To do: Your reply should be the complete data, reproduced exactly.
##### Task data
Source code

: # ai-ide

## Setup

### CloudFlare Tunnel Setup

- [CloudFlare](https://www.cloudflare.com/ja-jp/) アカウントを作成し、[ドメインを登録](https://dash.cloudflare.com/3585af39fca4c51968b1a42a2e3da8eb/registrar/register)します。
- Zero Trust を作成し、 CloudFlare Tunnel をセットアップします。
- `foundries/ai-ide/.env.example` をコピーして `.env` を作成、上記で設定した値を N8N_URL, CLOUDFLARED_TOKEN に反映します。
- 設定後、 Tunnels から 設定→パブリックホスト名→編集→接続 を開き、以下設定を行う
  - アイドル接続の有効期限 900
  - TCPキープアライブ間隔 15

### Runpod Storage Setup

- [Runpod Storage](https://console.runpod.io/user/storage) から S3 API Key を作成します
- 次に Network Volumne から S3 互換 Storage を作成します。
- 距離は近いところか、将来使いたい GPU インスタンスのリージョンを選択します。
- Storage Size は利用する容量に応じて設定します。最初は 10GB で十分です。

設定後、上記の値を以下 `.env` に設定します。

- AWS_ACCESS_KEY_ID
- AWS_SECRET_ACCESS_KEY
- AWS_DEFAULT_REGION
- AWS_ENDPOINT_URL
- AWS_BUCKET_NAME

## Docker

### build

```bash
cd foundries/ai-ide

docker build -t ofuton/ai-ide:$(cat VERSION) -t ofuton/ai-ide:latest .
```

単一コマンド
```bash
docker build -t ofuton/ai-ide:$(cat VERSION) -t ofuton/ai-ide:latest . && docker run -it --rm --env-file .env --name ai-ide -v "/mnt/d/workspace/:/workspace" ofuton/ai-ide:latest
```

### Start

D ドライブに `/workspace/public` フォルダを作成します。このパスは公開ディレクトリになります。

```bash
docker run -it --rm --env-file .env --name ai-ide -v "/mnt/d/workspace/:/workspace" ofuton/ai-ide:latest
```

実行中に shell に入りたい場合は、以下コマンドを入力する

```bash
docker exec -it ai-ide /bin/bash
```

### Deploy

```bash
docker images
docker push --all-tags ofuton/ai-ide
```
##########
Solved problem:
Source code

: # ai-ide

## Setup

### CloudFlare Tunnel Setup

- [CloudFlare](https://www.cloudflare.com/ja-jp/) アカウントを作成し、[ドメインを登録](https://dash.cloudflare.com/3585af39fca4c51968b1a42a2e3da8eb/registrar/register)します。
- Zero Trust を作成し、 CloudFlare Tunnel をセットアップします。
- `foundries/ai-ide/.env.example` をコピーして `.env` を作成、上記で設定した値を N8N_URL, CLOUDFLARED_TOKEN に反映します。
- 設定後、 Tunnels から 設定→パブリックホスト名→編集→接続 を開き、以下設定を行う
  - アイドル接続の有効期限 900
  - TCPキープアライブ間隔 15

### Runpod Storage Setup

- [Runpod Storage](https://console.runpod.io/user/storage) から S3 API Key を作成します
- 次に Network Volumne から S3 互換 Storage を作成します。
- 距離は近いところか、将来使いたい GPU インスタンスのリージョンを選択します。
- Storage Size は利用する容量に応じて設定します。最初は 10GB で十分です。

設定後、上記の値を以下 `.env` に設定します。

- AWS_ACCESS_KEY_ID
- AWS_SECRET_ACCESS_KEY
- AWS_DEFAULT_REGION
- AWS_ENDPOINT_URL
- AWS_BUCKET_NAME

## Docker

### build

```bash
cd foundries/ai-ide

docker build -t ofuton/ai-ide:$(cat VERSION) -t ofuton/ai-ide:latest .
```

単一コマンド
```bash
docker build -t ofuton/ai-ide:$(cat VERSION) -t ofuton/ai-ide:latest . && docker run -it --rm --env-file .env --name ai-ide -v "/mnt/d/workspace/:/workspace" ofuton/ai-ide:latest
```

### Start

D ドライブに `/workspace/public` フォルダを作成します。このパスは公開ディレクトリになります。

```bash
docker run -it --rm --env-file .env --name ai-ide -v "/mnt/d/workspace/:/workspace" ofuton/ai-ide:latest
```

実行中に shell に入りたい場合は、以下コマンドを入力する

```bash
docker exec -it ai-ide /bin/bash
```

### Deploy

```bash
docker images
docker push --all-tags ofuton/ai-ide
```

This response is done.